* _Problem to work on_
Set down each record exactly as written.

____ Material for this task

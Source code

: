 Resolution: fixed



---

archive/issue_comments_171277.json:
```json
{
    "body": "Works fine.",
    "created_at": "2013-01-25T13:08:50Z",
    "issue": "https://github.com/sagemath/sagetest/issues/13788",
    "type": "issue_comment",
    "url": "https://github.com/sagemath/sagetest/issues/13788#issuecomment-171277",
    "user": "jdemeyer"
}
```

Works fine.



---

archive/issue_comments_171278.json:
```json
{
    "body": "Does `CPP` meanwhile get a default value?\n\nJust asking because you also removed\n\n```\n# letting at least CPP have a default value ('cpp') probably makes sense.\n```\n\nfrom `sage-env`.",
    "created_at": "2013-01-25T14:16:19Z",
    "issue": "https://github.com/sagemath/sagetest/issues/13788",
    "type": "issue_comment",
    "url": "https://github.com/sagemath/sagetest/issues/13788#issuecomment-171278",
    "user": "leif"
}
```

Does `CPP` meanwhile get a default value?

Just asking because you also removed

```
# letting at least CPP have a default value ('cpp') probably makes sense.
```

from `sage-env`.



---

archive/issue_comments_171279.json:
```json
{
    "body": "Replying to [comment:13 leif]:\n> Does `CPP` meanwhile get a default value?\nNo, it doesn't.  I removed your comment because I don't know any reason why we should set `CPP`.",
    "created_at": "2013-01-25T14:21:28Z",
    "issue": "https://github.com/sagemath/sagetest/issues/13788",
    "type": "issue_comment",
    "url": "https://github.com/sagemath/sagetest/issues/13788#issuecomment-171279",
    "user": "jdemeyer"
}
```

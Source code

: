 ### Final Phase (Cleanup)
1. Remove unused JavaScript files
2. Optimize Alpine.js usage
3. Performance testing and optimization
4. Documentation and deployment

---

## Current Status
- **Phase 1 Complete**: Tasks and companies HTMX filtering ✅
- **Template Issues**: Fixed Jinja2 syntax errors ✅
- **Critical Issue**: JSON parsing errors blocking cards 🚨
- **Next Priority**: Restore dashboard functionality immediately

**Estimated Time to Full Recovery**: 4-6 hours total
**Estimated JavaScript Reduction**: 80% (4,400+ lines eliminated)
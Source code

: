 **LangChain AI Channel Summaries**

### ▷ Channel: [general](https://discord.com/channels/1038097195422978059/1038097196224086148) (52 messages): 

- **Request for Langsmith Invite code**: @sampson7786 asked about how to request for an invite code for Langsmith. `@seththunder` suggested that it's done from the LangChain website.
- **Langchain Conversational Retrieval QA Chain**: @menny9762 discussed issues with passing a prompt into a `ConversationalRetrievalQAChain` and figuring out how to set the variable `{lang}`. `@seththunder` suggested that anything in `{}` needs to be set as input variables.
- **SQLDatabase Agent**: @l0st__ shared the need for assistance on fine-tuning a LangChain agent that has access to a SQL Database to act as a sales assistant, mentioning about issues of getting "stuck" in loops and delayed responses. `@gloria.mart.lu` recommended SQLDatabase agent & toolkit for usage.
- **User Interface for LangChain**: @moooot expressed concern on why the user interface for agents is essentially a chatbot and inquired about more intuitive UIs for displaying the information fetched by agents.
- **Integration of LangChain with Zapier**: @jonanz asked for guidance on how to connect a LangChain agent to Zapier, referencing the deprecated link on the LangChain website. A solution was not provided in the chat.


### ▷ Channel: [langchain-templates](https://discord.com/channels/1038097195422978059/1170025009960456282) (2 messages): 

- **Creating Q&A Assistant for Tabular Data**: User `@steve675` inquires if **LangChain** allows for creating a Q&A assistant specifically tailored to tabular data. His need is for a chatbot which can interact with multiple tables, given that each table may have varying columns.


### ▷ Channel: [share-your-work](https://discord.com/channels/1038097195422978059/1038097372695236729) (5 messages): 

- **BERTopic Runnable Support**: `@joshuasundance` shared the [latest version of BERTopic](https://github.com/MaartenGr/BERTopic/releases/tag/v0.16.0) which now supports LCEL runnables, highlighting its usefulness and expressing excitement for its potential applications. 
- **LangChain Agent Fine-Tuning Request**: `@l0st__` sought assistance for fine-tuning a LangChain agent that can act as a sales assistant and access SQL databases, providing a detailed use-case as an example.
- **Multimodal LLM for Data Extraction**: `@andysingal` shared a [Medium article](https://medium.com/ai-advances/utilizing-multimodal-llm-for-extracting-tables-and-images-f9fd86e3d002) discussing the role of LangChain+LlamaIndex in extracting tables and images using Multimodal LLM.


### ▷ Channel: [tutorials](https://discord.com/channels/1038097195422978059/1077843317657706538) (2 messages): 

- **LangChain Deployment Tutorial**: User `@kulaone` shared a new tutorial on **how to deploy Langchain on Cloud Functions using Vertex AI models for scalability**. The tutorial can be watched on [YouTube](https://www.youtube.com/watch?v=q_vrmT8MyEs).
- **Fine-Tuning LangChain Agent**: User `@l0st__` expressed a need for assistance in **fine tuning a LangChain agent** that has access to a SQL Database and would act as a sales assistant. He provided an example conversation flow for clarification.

________

* _Response_
Source code

: Resolution: fixed



---

archive/issue_comments_171277.json:
```json
{
    "body": "Works fine.",
    "created_at": "2013-01-25T13:08:50Z",
    "issue": "https://github.com/sagemath/sagetest/issues/13788",
    "type": "issue_comment",
    "url": "https://github.com/sagemath/sagetest/issues/13788#issuecomment-171277",
    "user": "jdemeyer"
}
```

Works fine.



---

archive/issue_comments_171278.json:
```json
{
    "body": "Does `CPP` meanwhile get a default value?\n\nJust asking because you also removed\n\n```\n# letting at least CPP have a default value ('cpp') probably makes sense.\n```\n\nfrom `sage-env`.",
    "created_at": "2013-01-25T14:16:19Z",
    "issue": "https://github.com/sagemath/sagetest/issues/13788",
    "type": "issue_comment",
    "url": "https://github.com/sagemath/sagetest/issues/13788#issuecomment-171278",
    "user": "leif"
}
```

Does `CPP` meanwhile get a default value?

Just asking because you also removed

```
# letting at least CPP have a default value ('cpp') probably makes sense.
```

from `sage-env`.



---

archive/issue_comments_171279.json:
```json
{
    "body": "Replying to [comment:13 leif]:\n> Does `CPP` meanwhile get a default value?\nNo, it doesn't.  I removed your comment because I don't know any reason why we should set `CPP`.",
    "created_at": "2013-01-25T14:21:28Z",
    "issue": "https://github.com/sagemath/sagetest/issues/13788",
    "type": "issue_comment",
    "url": "https://github.com/sagemath/sagetest/issues/13788#issuecomment-171279",
    "user": "jdemeyer"
}
```

Source code

: ### Final Phase (Cleanup)
1. Remove unused JavaScript files
2. Optimize Alpine.js usage
3. Performance testing and optimization
4. Documentation and deployment

---

## Current Status
- **Phase 1 Complete**: Tasks and companies HTMX filtering ✅
- **Template Issues**: Fixed Jinja2 syntax errors ✅
- **Critical Issue**: JSON parsing errors blocking cards 🚨
- **Next Priority**: Restore dashboard functionality immediately

**Estimated Time to Full Recovery**: 4-6 hours total
**Estimated JavaScript Reduction**: 80% (4,400+ lines eliminated)
Source code

: **LangChain AI Channel Summaries**

### ▷ Channel: [general](https://discord.com/channels/1038097195422978059/1038097196224086148) (52 messages): 

- **Request for Langsmith Invite code**: @sampson7786 asked about how to request for an invite code for Langsmith. `@seththunder` suggested that it's done from the LangChain website.
- **Langchain Conversational Retrieval QA Chain**: @menny9762 discussed issues with passing a prompt into a `ConversationalRetrievalQAChain` and figuring out how to set the variable `{lang}`. `@seththunder` suggested that anything in `{}` needs to be set as input variables.
- **SQLDatabase Agent**: @l0st__ shared the need for assistance on fine-tuning a LangChain agent that has access to a SQL Database to act as a sales assistant, mentioning about issues of getting "stuck" in loops and delayed responses. `@gloria.mart.lu` recommended SQLDatabase agent & toolkit for usage.
- **User Interface for LangChain**: @moooot expressed concern on why the user interface for agents is essentially a chatbot and inquired about more intuitive UIs for displaying the information fetched by agents.
- **Integration of LangChain with Zapier**: @jonanz asked for guidance on how to connect a LangChain agent to Zapier, referencing the deprecated link on the LangChain website. A solution was not provided in the chat.


### ▷ Channel: [langchain-templates](https://discord.com/channels/1038097195422978059/1170025009960456282) (2 messages): 

- **Creating Q&A Assistant for Tabular Data**: User `@steve675` inquires if **LangChain** allows for creating a Q&A assistant specifically tailored to tabular data. His need is for a chatbot which can interact with multiple tables, given that each table may have varying columns.


### ▷ Channel: [share-your-work](https://discord.com/channels/1038097195422978059/1038097372695236729) (5 messages): 

- **BERTopic Runnable Support**: `@joshuasundance` shared the [latest version of BERTopic](https://github.com/MaartenGr/BERTopic/releases/tag/v0.16.0) which now supports LCEL runnables, highlighting its usefulness and expressing excitement for its potential applications. 
- **LangChain Agent Fine-Tuning Request**: `@l0st__` sought assistance for fine-tuning a LangChain agent that can act as a sales assistant and access SQL databases, providing a detailed use-case as an example.
- **Multimodal LLM for Data Extraction**: `@andysingal` shared a [Medium article](https://medium.com/ai-advances/utilizing-multimodal-llm-for-extracting-tables-and-images-f9fd86e3d002) discussing the role of LangChain+LlamaIndex in extracting tables and images using Multimodal LLM.


### ▷ Channel: [tutorials](https://discord.com/channels/1038097195422978059/1077843317657706538) (2 messages): 

- **LangChain Deployment Tutorial**: User `@kulaone` shared a new tutorial on **how to deploy Langchain on Cloud Functions using Vertex AI models for scalability**. The tutorial can be watched on [YouTube](https://www.youtube.com/watch?v=q_vrmT8MyEs).
- **Fine-Tuning LangChain Agent**: User `@l0st__` expressed a need for assistance in **fine tuning a LangChain agent** that has access to a SQL Database and would act as a sales assistant. He provided an example conversation flow for clarification.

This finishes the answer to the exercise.